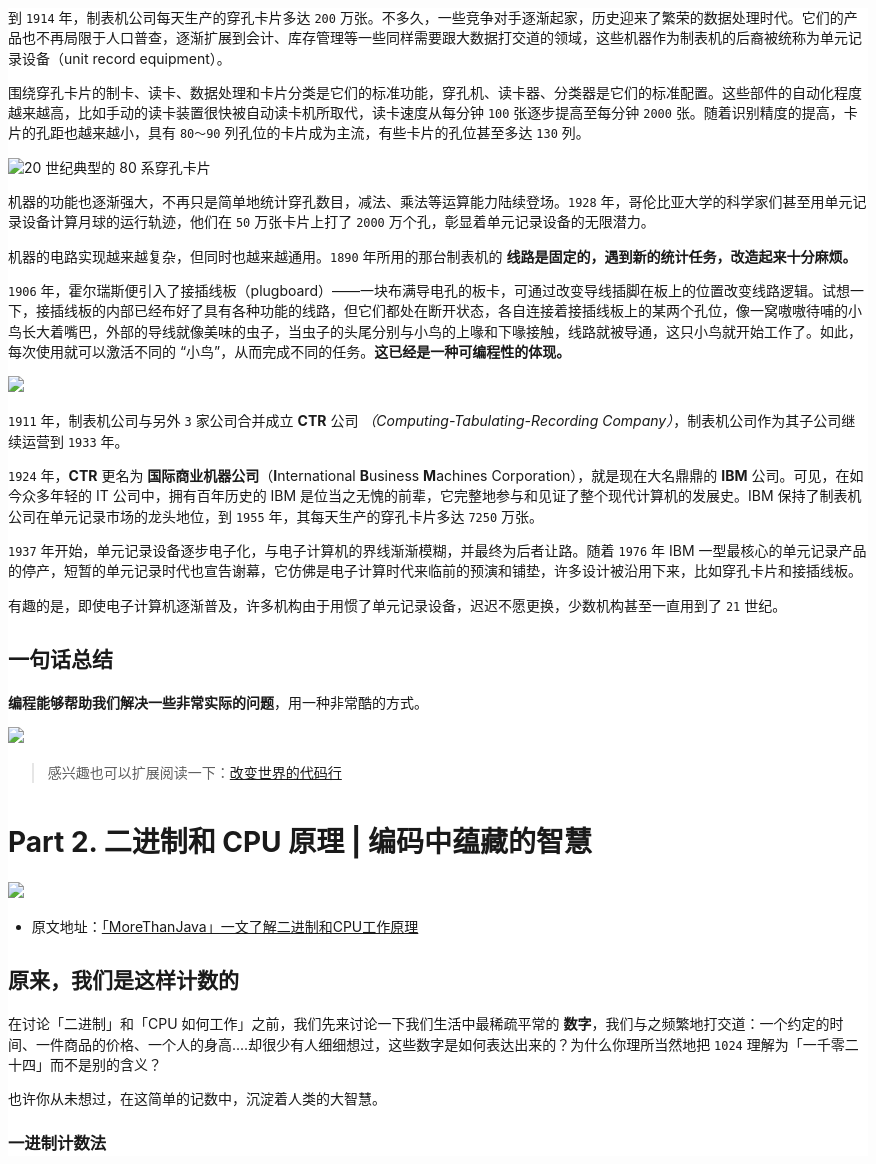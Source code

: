 到 `1914` 年，制表机公司每天生产的穿孔卡片多达 `200` 万张。不多久，一些竞争对手逐渐起家，历史迎来了繁荣的数据处理时代。它们的产品也不再局限于人口普查，逐渐扩展到会计、库存管理等一些同样需要跟大数据打交道的领域，这些机器作为制表机的后裔被统称为单元记录设备（unit record equipment）。

围绕穿孔卡片的制卡、读卡、数据处理和卡片分类是它们的标准功能，穿孔机、读卡器、分类器是它们的标准配置。这些部件的自动化程度越来越高，比如手动的读卡装置很快被自动读卡机所取代，读卡速度从每分钟 `100` 张逐步提高至每分钟 `2000` 张。随着识别精度的提高，卡片的孔距也越来越小，具有 `80～90` 列孔位的卡片成为主流，有些卡片的孔位甚至多达 `130` 列。

![20 世纪典型的 80 系穿孔卡片](https://imgkr.cn-bj.ufileos.com/5af8a964-b698-45ed-91ee-3fa2721f1938.png)


机器的功能也逐渐强大，不再只是简单地统计穿孔数目，减法、乘法等运算能力陆续登场。`1928` 年，哥伦比亚大学的科学家们甚至用单元记录设备计算月球的运行轨迹，他们在 `50` 万张卡片上打了 `2000` 万个孔，彰显着单元记录设备的无限潜力。

机器的电路实现越来越复杂，但同时也越来越通用。`1890` 年所用的那台制表机的 **线路是固定的，遇到新的统计任务，改造起来十分麻烦。**

`1906` 年，霍尔瑞斯便引入了接插线板（plugboard）——一块布满导电孔的板卡，可通过改变导线插脚在板上的位置改变线路逻辑。试想一下，接插线板的内部已经布好了具有各种功能的线路，但它们都处在断开状态，各自连接着接插线板上的某两个孔位，像一窝嗷嗷待哺的小鸟长大着嘴巴，外部的导线就像美味的虫子，当虫子的头尾分别与小鸟的上喙和下喙接触，线路就被导通，这只小鸟就开始工作了。如此，每次使用就可以激活不同的 “小鸟”，从而完成不同的任务。**这已经是一种可编程性的体现。**

![](https://imgkr.cn-bj.ufileos.com/9c19ca96-b6aa-4d54-a2ba-8ab4821a38b4.png)

`1911` 年，制表机公司与另外 `3` 家公司合并成立 **CTR** 公司 *（Computing-Tabulating-Recording Company）*，制表机公司作为其子公司继续运营到 `1933` 年。

`1924` 年，**CTR** 更名为 **国际商业机器公司**（**I**nternational **B**usiness **M**achines Corporation），就是现在大名鼎鼎的 **IBM** 公司。可见，在如今众多年轻的 IT 公司中，拥有百年历史的 IBM 是位当之无愧的前辈，它完整地参与和见证了整个现代计算机的发展史。IBM 保持了制表机公司在单元记录市场的龙头地位，到 `1955` 年，其每天生产的穿孔卡片多达 `7250` 万张。

`1937` 年开始，单元记录设备逐步电子化，与电子计算机的界线渐渐模糊，并最终为后者让路。随着 `1976` 年 IBM 一型最核心的单元记录产品的停产，短暂的单元记录时代也宣告谢幕，它仿佛是电子计算时代来临前的预演和铺垫，许多设计被沿用下来，比如穿孔卡片和接插线板。

有趣的是，即使电子计算机逐渐普及，许多机构由于用惯了单元记录设备，迟迟不愿更换，少数机构甚至一直用到了 `21` 世纪。

## 一句话总结

**编程能够帮助我们解决一些非常实际的问题**，用一种非常酷的方式。

![](https://imgkr.cn-bj.ufileos.com/de41d5d6-eb23-41af-bd54-26dfff8b26c3.png)

> 感兴趣也可以扩展阅读一下：[改变世界的代码行](https://www.infoq.cn/article/5CaYH8NbS6BmptWKRgkX)

# Part 2. 二进制和 CPU 原理 | 编码中蕴藏的智慧

![](https://imgkr.cn-bj.ufileos.com/9534a4a2-18cb-438b-86f3-5b568f8d56b4.png)

- 原文地址：[「MoreThanJava」一文了解二进制和CPU工作原理](https://www.wmyskxz.com/2020/06/02/morethanjava-yi-wen-liao-jie-er-jin-zhi-he-cpu-gong-zuo-yuan-li/#toc-heading-6)

## 原来，我们是这样计数的

在讨论「二进制」和「CPU 如何工作」之前，我们先来讨论一下我们生活中最稀疏平常的 **数字**，我们与之频繁地打交道：一个约定的时间、一件商品的价格、一个人的身高....却很少有人细细想过，这些数字是如何表达出来的？为什么你理所当然地把 `1024` 理解为「一千零二十四」而不是别的含义？

也许你从未想过，在这简单的记数中，沉淀着人类的大智慧。

### 一进制计数法
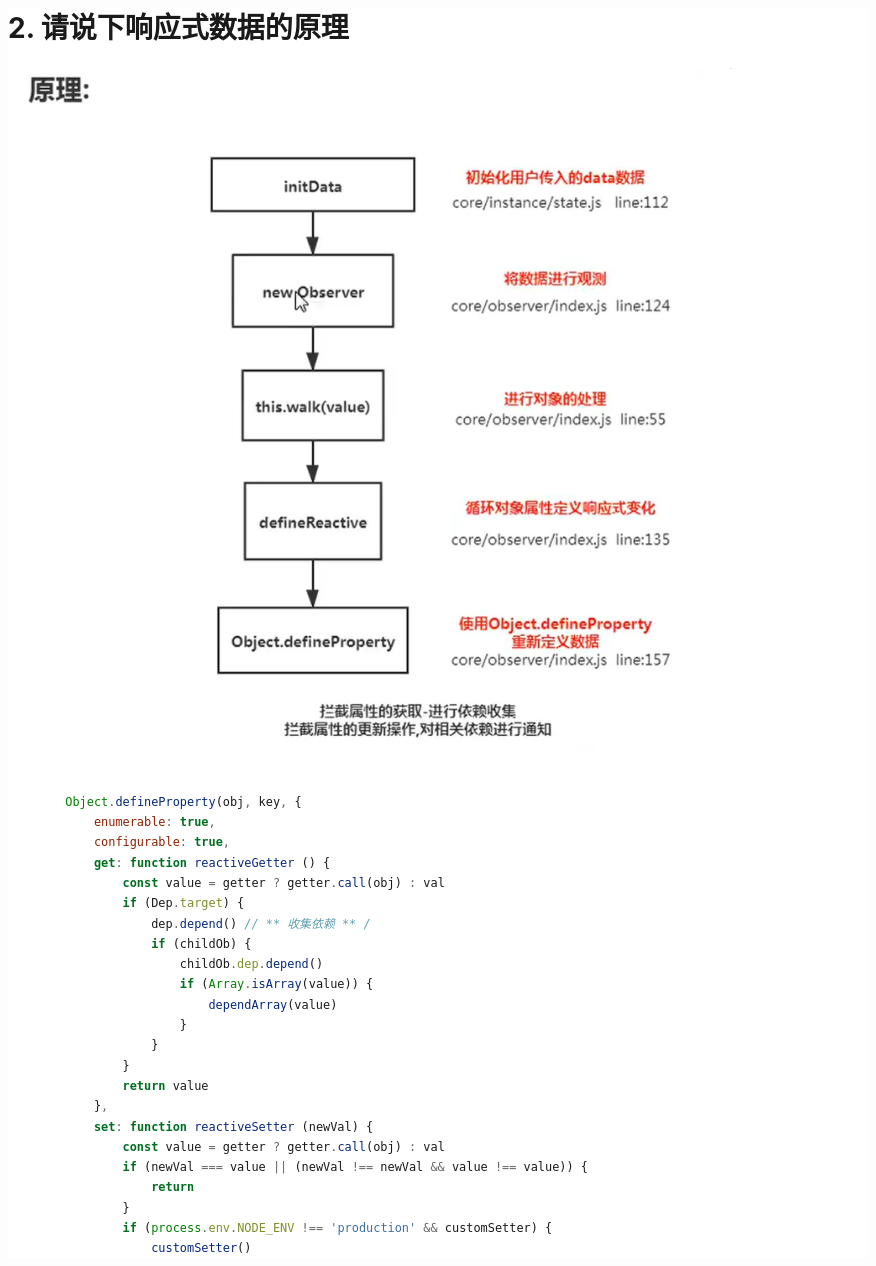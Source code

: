 # 2. 请说下响应式数据的原理

![image-20201219225937868](imgs/model.png)

```js

        Object.defineProperty(obj, key, {    
            enumerable: true,    
            configurable: true,    
            get: function reactiveGetter () {      
                const value = getter ? getter.call(obj) : val      
                if (Dep.target) {        
                    dep.depend() // ** 收集依赖 ** /        
                    if (childOb) {          
                        childOb.dep.depend()          
                        if (Array.isArray(value)) {            
                            dependArray(value)          
                        }        
                    }      
                }      
                return value    
            },    
            set: function reactiveSetter (newVal) {      
                const value = getter ? getter.call(obj) : val      
                if (newVal === value || (newVal !== newVal && value !== value)) {        
                    return      
                }      
                if (process.env.NODE_ENV !== 'production' && customSetter) {        
                    customSetter()      
```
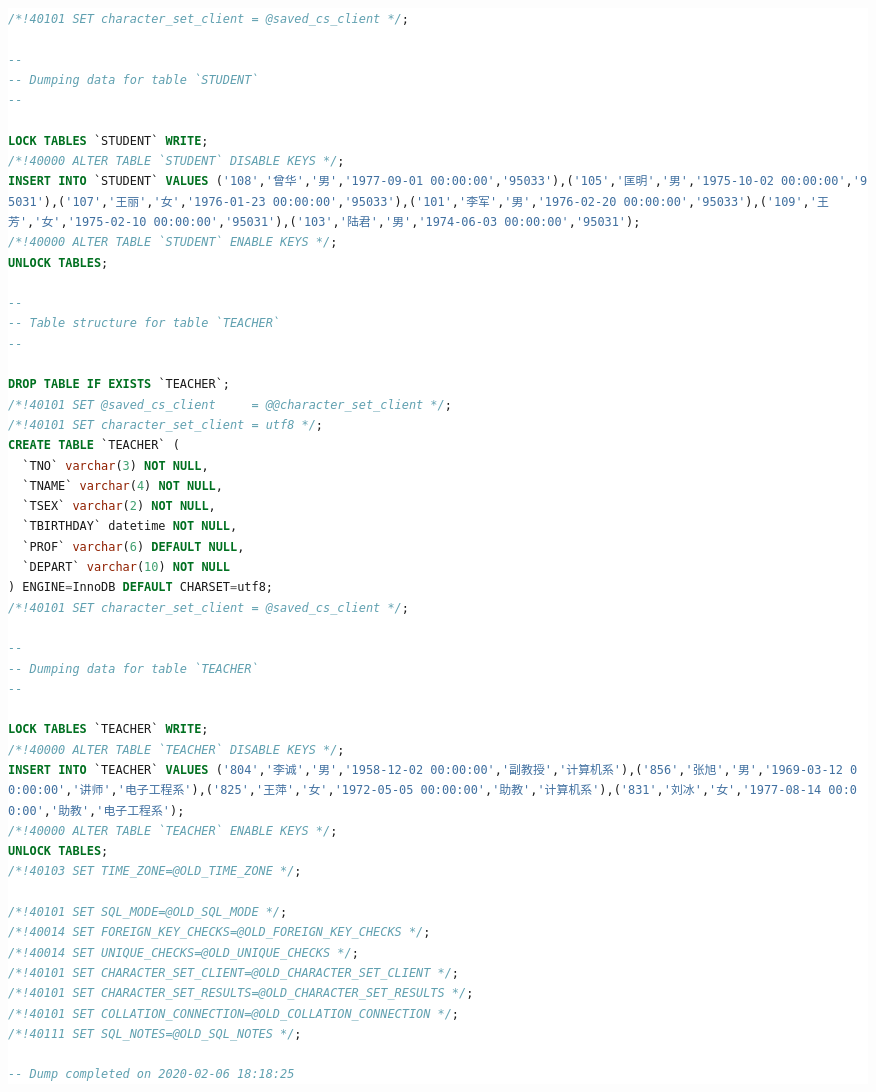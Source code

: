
 ```sql
/*!40101 SET character_set_client = @saved_cs_client */;

--
-- Dumping data for table `STUDENT`
--

LOCK TABLES `STUDENT` WRITE;
/*!40000 ALTER TABLE `STUDENT` DISABLE KEYS */;
INSERT INTO `STUDENT` VALUES ('108','曾华','男','1977-09-01 00:00:00','95033'),('105','匡明','男','1975-10-02 00:00:00','95031'),('107','王丽','女','1976-01-23 00:00:00','95033'),('101','李军','男','1976-02-20 00:00:00','95033'),('109','王芳','女','1975-02-10 00:00:00','95031'),('103','陆君','男','1974-06-03 00:00:00','95031');
/*!40000 ALTER TABLE `STUDENT` ENABLE KEYS */;
UNLOCK TABLES;

--
-- Table structure for table `TEACHER`
--

DROP TABLE IF EXISTS `TEACHER`;
/*!40101 SET @saved_cs_client     = @@character_set_client */;
/*!40101 SET character_set_client = utf8 */;
CREATE TABLE `TEACHER` (
  `TNO` varchar(3) NOT NULL,
  `TNAME` varchar(4) NOT NULL,
  `TSEX` varchar(2) NOT NULL,
  `TBIRTHDAY` datetime NOT NULL,
  `PROF` varchar(6) DEFAULT NULL,
  `DEPART` varchar(10) NOT NULL
) ENGINE=InnoDB DEFAULT CHARSET=utf8;
/*!40101 SET character_set_client = @saved_cs_client */;

--
-- Dumping data for table `TEACHER`
--

LOCK TABLES `TEACHER` WRITE;
/*!40000 ALTER TABLE `TEACHER` DISABLE KEYS */;
INSERT INTO `TEACHER` VALUES ('804','李诚','男','1958-12-02 00:00:00','副教授','计算机系'),('856','张旭','男','1969-03-12 00:00:00','讲师','电子工程系'),('825','王萍','女','1972-05-05 00:00:00','助教','计算机系'),('831','刘冰','女','1977-08-14 00:00:00','助教','电子工程系');
/*!40000 ALTER TABLE `TEACHER` ENABLE KEYS */;
UNLOCK TABLES;
/*!40103 SET TIME_ZONE=@OLD_TIME_ZONE */;

/*!40101 SET SQL_MODE=@OLD_SQL_MODE */;
/*!40014 SET FOREIGN_KEY_CHECKS=@OLD_FOREIGN_KEY_CHECKS */;
/*!40014 SET UNIQUE_CHECKS=@OLD_UNIQUE_CHECKS */;
/*!40101 SET CHARACTER_SET_CLIENT=@OLD_CHARACTER_SET_CLIENT */;
/*!40101 SET CHARACTER_SET_RESULTS=@OLD_CHARACTER_SET_RESULTS */;
/*!40101 SET COLLATION_CONNECTION=@OLD_COLLATION_CONNECTION */;
/*!40111 SET SQL_NOTES=@OLD_SQL_NOTES */;

-- Dump completed on 2020-02-06 18:18:25
```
-------------------------
> **Task objective**:
Wherever a line of the listing above contains the string "data", copy that line.

> **Output below**:
-- Dumping data for table `STUDENT`
-- Dumping data for table `TEACHER`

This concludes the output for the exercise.